**EXERCISE DESCRIPTION**
The task calls for each line of the records below in which the word "with" appears.

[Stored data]
-- -- --
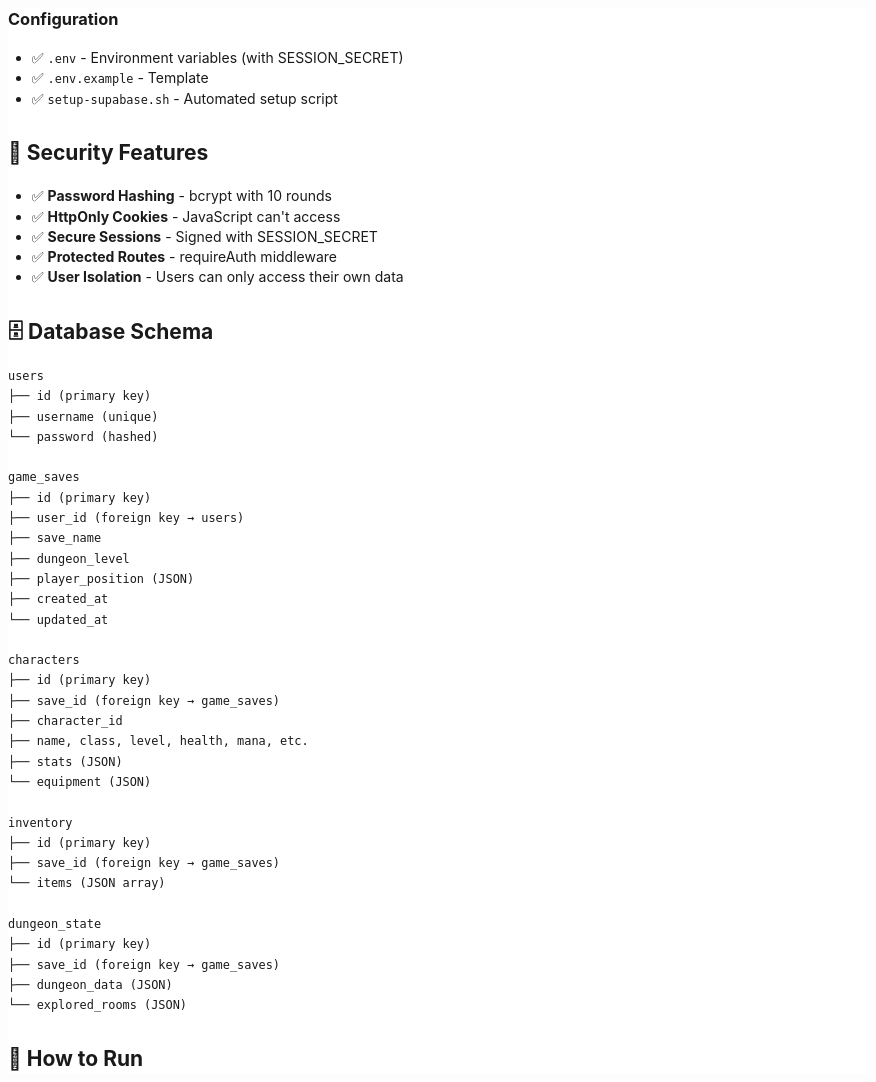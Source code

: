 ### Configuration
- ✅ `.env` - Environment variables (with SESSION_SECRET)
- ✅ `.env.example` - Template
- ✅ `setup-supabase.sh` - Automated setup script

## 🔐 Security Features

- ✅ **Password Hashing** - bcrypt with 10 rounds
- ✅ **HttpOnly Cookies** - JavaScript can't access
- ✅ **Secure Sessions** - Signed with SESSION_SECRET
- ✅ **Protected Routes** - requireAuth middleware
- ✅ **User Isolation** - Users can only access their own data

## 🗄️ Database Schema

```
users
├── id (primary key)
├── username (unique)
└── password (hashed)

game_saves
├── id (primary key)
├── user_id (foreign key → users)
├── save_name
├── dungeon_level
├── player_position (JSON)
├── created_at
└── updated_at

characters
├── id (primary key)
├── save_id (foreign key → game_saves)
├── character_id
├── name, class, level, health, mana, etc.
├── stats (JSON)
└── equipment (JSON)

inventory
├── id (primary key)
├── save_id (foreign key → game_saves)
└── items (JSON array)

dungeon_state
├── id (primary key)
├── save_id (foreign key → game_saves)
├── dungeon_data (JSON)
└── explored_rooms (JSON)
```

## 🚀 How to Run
-- -- --
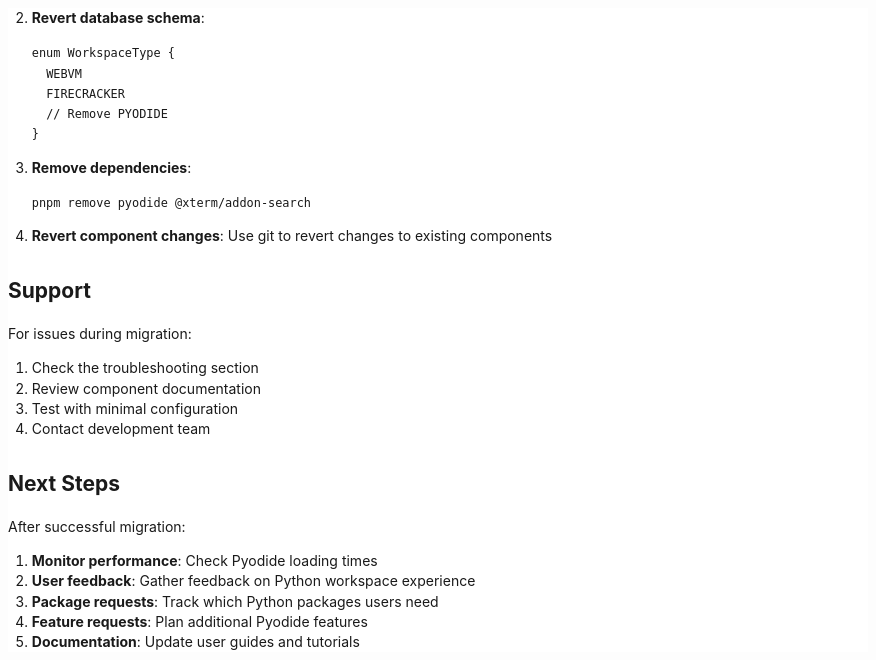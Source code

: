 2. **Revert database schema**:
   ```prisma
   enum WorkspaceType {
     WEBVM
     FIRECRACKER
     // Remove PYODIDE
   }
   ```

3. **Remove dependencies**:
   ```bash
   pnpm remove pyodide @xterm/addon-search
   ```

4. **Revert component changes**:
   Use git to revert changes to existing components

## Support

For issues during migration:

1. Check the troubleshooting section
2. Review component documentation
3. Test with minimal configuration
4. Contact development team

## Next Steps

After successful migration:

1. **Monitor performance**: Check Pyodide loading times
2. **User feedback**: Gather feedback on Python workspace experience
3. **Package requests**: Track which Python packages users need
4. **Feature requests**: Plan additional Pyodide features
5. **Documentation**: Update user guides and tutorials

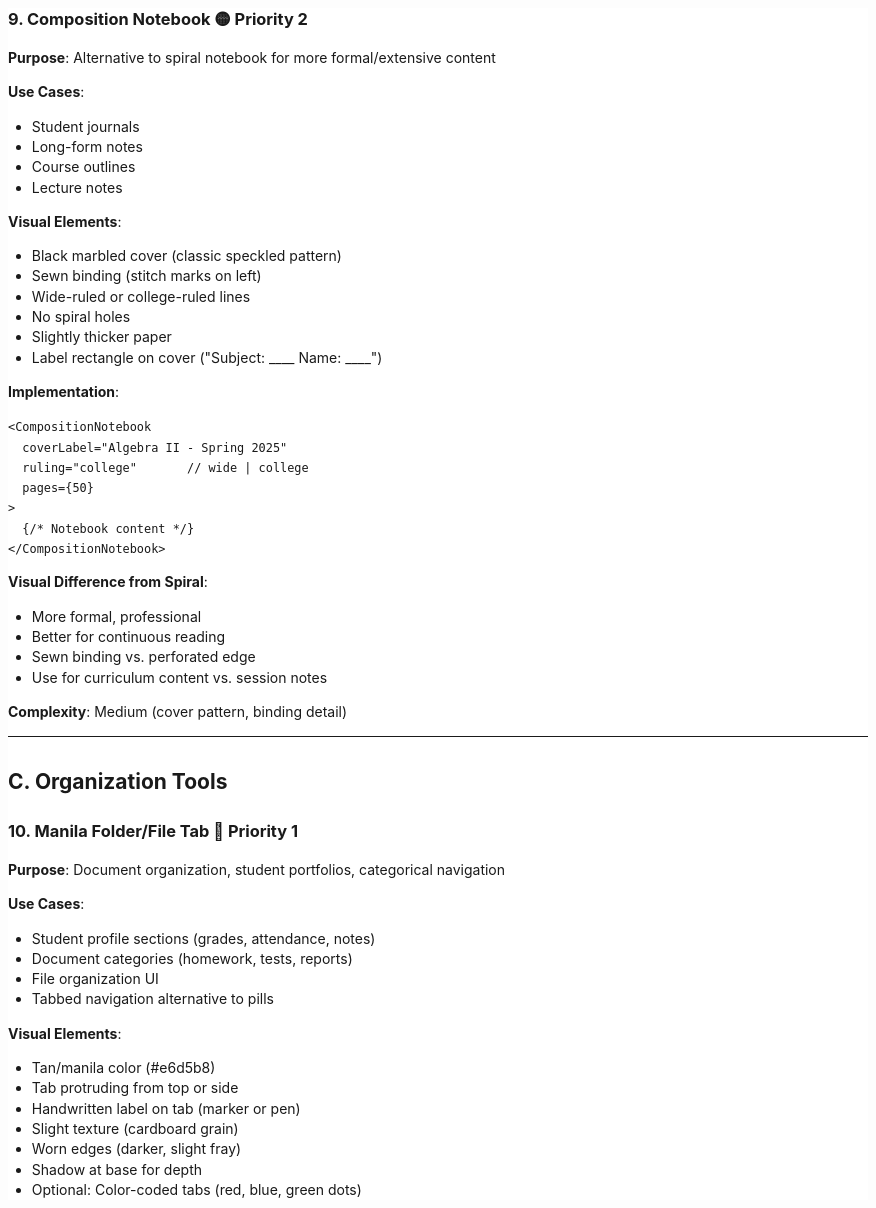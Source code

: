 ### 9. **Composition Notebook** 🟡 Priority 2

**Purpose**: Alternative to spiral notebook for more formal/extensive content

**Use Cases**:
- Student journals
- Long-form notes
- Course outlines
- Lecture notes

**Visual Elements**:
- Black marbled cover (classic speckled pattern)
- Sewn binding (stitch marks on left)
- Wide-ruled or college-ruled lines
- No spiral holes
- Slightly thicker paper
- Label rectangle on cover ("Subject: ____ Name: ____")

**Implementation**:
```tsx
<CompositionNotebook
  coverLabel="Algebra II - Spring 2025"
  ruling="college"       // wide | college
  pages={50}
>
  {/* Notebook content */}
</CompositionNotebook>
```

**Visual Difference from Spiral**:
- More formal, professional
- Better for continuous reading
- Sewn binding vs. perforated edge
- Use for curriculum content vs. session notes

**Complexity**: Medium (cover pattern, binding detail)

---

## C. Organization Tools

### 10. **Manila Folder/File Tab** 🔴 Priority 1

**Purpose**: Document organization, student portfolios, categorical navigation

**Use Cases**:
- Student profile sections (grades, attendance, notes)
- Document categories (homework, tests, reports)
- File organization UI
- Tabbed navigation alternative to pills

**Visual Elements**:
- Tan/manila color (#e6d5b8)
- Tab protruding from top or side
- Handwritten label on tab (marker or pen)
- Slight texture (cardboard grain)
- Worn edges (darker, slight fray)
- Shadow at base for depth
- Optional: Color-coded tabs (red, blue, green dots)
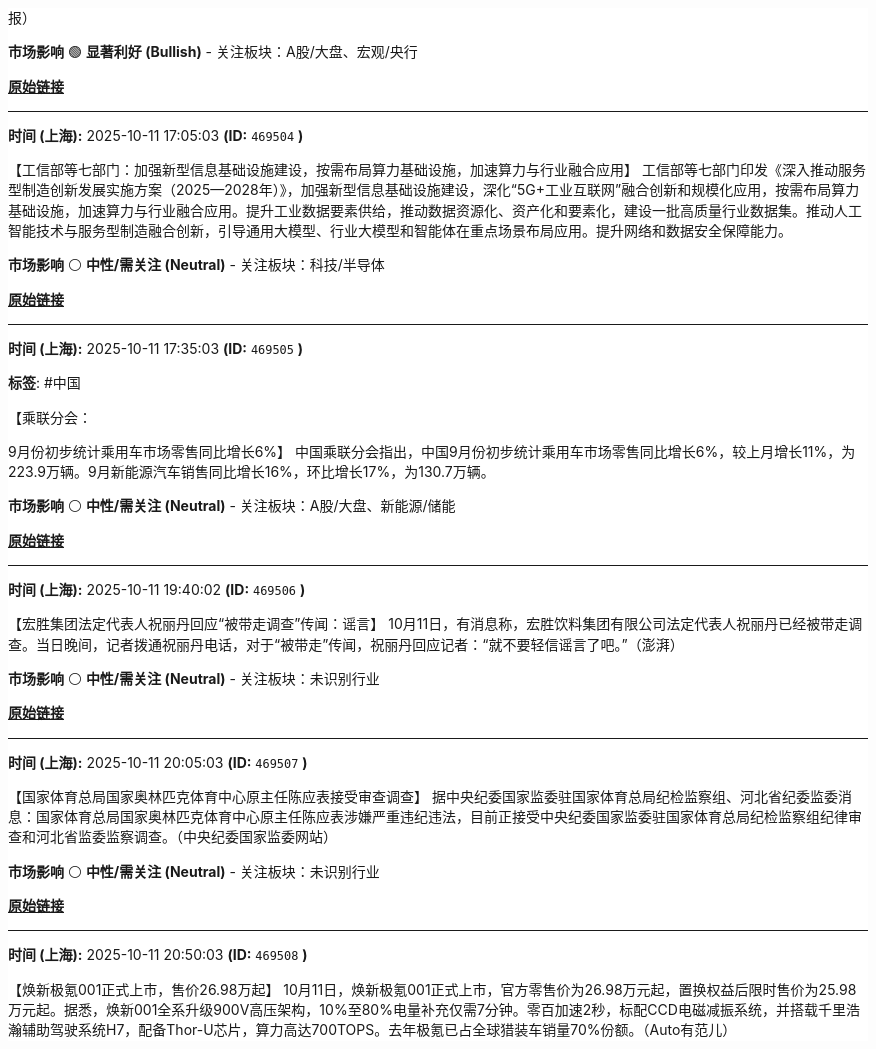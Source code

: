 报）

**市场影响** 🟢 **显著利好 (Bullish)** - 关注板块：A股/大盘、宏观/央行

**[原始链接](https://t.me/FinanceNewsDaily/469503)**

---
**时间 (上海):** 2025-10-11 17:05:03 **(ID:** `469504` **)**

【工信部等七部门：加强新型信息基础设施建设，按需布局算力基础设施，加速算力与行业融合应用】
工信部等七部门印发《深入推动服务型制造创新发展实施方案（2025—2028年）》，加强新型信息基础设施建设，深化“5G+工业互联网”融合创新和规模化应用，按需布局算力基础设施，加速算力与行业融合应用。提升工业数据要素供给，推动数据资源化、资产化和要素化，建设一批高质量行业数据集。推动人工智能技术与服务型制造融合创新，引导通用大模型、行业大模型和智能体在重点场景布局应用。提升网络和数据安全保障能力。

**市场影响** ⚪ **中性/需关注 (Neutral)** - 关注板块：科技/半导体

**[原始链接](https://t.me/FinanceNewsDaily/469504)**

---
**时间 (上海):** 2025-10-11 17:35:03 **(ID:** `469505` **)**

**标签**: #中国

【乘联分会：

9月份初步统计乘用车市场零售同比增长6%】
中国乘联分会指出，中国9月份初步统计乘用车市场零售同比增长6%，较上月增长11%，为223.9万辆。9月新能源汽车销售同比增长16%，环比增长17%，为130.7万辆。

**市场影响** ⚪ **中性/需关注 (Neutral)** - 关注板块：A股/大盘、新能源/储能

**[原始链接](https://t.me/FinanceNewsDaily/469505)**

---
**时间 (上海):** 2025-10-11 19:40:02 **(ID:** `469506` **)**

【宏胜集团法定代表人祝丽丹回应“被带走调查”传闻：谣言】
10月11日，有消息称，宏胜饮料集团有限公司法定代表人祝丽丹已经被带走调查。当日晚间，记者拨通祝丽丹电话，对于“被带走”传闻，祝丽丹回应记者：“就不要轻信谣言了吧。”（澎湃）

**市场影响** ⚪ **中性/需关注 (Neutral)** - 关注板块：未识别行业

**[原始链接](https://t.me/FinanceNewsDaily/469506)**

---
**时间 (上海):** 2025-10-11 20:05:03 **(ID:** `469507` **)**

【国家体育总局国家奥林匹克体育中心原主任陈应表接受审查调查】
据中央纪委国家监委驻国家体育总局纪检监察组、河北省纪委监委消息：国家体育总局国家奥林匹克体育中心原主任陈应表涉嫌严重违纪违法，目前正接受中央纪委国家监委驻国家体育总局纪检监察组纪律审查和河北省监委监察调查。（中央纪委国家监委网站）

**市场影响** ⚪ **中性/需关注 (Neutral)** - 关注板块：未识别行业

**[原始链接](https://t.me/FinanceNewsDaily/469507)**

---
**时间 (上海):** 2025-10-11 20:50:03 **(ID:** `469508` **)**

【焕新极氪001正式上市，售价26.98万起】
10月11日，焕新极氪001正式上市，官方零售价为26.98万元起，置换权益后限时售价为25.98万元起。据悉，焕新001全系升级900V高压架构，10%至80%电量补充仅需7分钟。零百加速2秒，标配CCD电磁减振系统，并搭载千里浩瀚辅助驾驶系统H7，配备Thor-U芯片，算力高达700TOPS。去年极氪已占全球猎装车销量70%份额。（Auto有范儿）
-- -- --
**FINISHED TASK**
- ✅ `.env` - Environment variables (with SESSION_SECRET)
- ✅ **Password Hashing** - bcrypt with 10 rounds
- ✅ **Secure Sessions** - Signed with SESSION_SECRET
3. Test with minimal configuration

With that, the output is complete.